Why not just reuse one address per merchant?
Reusing one address is the lazy path and it's wrong for three reasons. Privacy: every customer can see every other customer's payment by looking at the merchant's address history. Reorgs: a 6-block reorg can roll back a payment that you've already credited, and untangling which credit belongs to which order from a shared address is a forensic exercise. Accounting: tying a deposit to an invoice requires a memo or amount-match, both of which fail when two customers pay the same amount.

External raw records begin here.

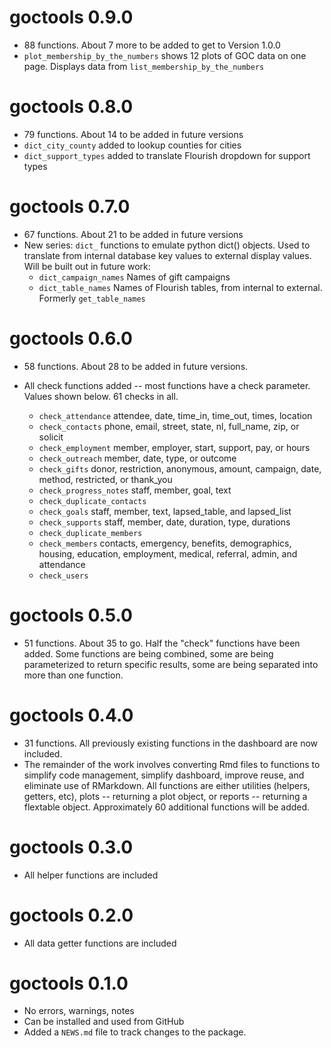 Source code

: # goctools 0.9.0

* 88 functions.  About 7 more to be added to get to Version 1.0.0
* `plot_membership_by_the_numbers` shows 12 plots of GOC data on one page. Displays data from `list_membership_by_the_numbers`

# goctools 0.8.0

* 79 functions.  About 14 to be added in future versions
* `dict_city_county` added to lookup counties for cities
* `dict_support_types` added to translate Flourish dropdown for support types

# goctools 0.7.0

* 67 functions. About 21 to be added in future versions
* New series: `dict_` functions to emulate python dict() objects.  Used to translate from internal database key values to external display values.  Will be built out in future work:
    * `dict_campaign_names` Names of gift campaigns
    * `dict_table_names` Names of Flourish tables, from internal to external.  Formerly `get_table_names`

# goctools 0.6.0

* 58 functions. About 28 to be added in future versions.
* All check functions added -- most functions have a check parameter. Values shown below. 61 checks in all.

    * `check_attendance` attendee, date, time_in, time_out, times, location
    * `check_contacts` phone, email, street, state, nl, full_name, zip, or solicit
    * `check_employment` member, employer, start, support, pay, or hours		
    * `check_outreach` member, date, type, or outcome
    * `check_gifts` donor, restriction, anonymous, amount, campaign, date, method, restricted, or thank_you		
    * `check_progress_notes` staff, member, goal, text
    * `check_duplicate_contacts`	
    * `check_goals` staff, member, text, lapsed_table, and lapsed_list
    * `check_supports` staff, member, date, duration, type, durations
    * `check_duplicate_members`
    * `check_members`	contacts, emergency, benefits, demographics, housing, education, employment, medical, referral, admin, and attendance
    * `check_users`

# goctools 0.5.0

* 51 functions. About 35 to go. Half the "check" functions have been added.  Some functions are being combined, some are being parameterized to return specific results, some are being separated into more than one function.

# goctools 0.4.0

* 31 functions. All previously existing functions in the dashboard are now included.  
* The remainder of the work involves converting Rmd files to functions to simplify code management, simplify dashboard, improve reuse,
and eliminate use of RMarkdown.  All functions are either utilities (helpers, getters, etc), plots --  returning a plot object, or reports --  returning a flextable object. Approximately 60 additional functions will be added.

# goctools 0.3.0

* All helper functions are included

# goctools 0.2.0

* All data getter functions are included

# goctools 0.1.0

* No errors, warnings, notes
* Can be installed and used from GitHub
* Added a `NEWS.md` file to track changes to the package.
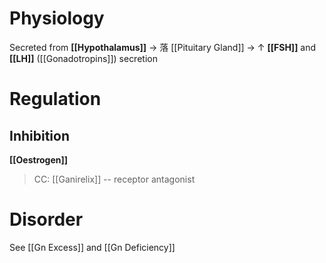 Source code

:# Physiology
Secreted from **[[Hypothalamus]]** → 落 [[Pituitary Gland]] → ↑ **[[FSH]]** and **[[LH]]** ([[Gonadotropins]]) secretion

# Regulation
## Inhibition
**[[Oestrogen]]**
> CC: [[Ganirelix]] -- receptor antagonist

# Disorder
See [[Gn Excess]] and [[Gn Deficiency]] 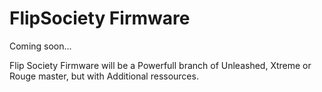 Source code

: # FlipSociety Firmware

Coming soon...

Flip Society Firmware will be a Powerfull branch of Unleashed, Xtreme or Rouge master, but with Additional ressources. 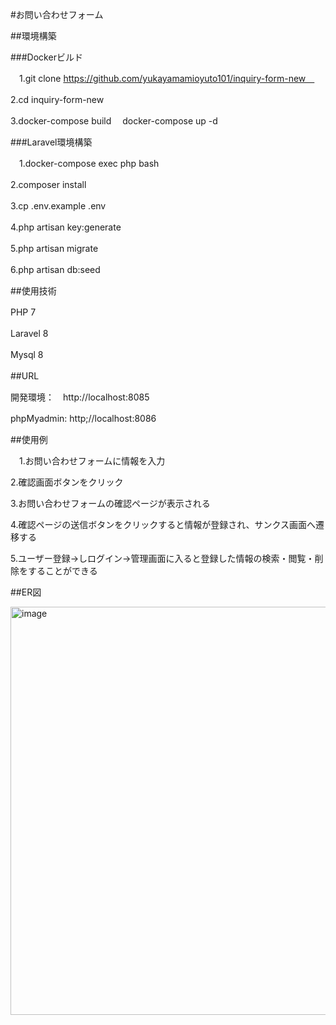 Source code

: #お問い合わせフォーム　　

##環境構築

###Dockerビルド

　1.git clone https://github.com/yukayamamioyuto101/inquiry-form-new　
 
  2.cd inquiry-form-new　　
  
  3.docker-compose build　
    docker-compose up -d　
    
###Laravel環境構築

　1.docker-compose exec php bash
 
  2.composer install　
  
  3.cp .env.example .env　
  
  4.php artisan key:generate　　
  
  5.php artisan migrate　　
  
  6.php artisan db:seed　　

##使用技術　

 PHP 7　　
 
 Laravel 8　　
 
 Mysql 8　　
 

##URL　　

 開発環境：　http://localhost:8085
 
 phpMyadmin: http;//localhost:8086　　

 ##使用例　　
 
 　1.お問い合わせフォームに情報を入力　　
  
   2.確認画面ボタンをクリック　　
   
   3.お問い合わせフォームの確認ページが表示される　
   
   4.確認ページの送信ボタンをクリックすると情報が登録され、サンクス画面へ遷移する
   
   5.ユーザー登録→しログイン→管理画面に入ると登録した情報の検索・閲覧・削除をすることができる
   

 ##ER図　　

 <img width="875" height="653" alt="image" src="https://github.com/user-attachments/assets/1f795f73-97c1-45f6-a5fd-c02f3d4707a9" />


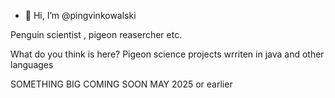 - 👋 Hi, I’m @pingvinkowalski

Penguin scientist , pigeon reasercher etc.


What do you think is here? Pigeon science projects wrriten in java and other languages

SOMETHING BIG COMING SOON MAY 2025 or earlier
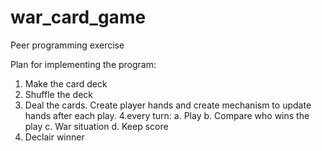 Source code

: # war_card_game
Peer programming exercise

Plan for implementing the program:
1. Make the card deck
2. Shuffle the deck
3. Deal the cards. Create player hands and create mechanism to update hands after each play.
4.every turn:
    a. Play
    b. Compare who wins the play
    c. War situation
    d. Keep score
5. Declair winner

The Apirone-style fix is per-invoice addresses: derive a fresh address at index N+1 from the merchant's xpub, hand it out, and move on. We use BIP-49 paths so addresses are P2SH-P2WPKH (the boring 3-prefix that every wallet supports).
The state machine
Once the address is handed out, the invoice walks through eight explicit states: awaiting → detected → confirming → ready → broadcasting → completed (or failed, or deferred). Each transition writes a row into the forwarding_runs table with a timestamp, so when something goes wrong at 03:00 we have an audit log instead of a vibe.
The chain-monitor process polls every 1.5s, looks for new transactions to known addresses, and advances the state. When ready, the forwarder constructs a PSBT, ships it to the signer service, broadcasts the signed transaction, and waits for one confirmation before marking the run completed.
What can go wrong
Reorgs are the obvious one — we keep a 6-block confirmation buffer for BTC and re-process the last 12 blocks on every poll. If a tx vanishes from the chain, the invoice flips back to detected and waits for the new chain to catch up.
Dust outputs are the subtle one. If a customer overpays by 100 sats and we have to refund, the refund itself costs 200 sats in network fee — so we'd be sending a negative balance. The fix is a per-coin dust threshold and a 'consolidation' job that batches dust outputs into a single hourly transfer.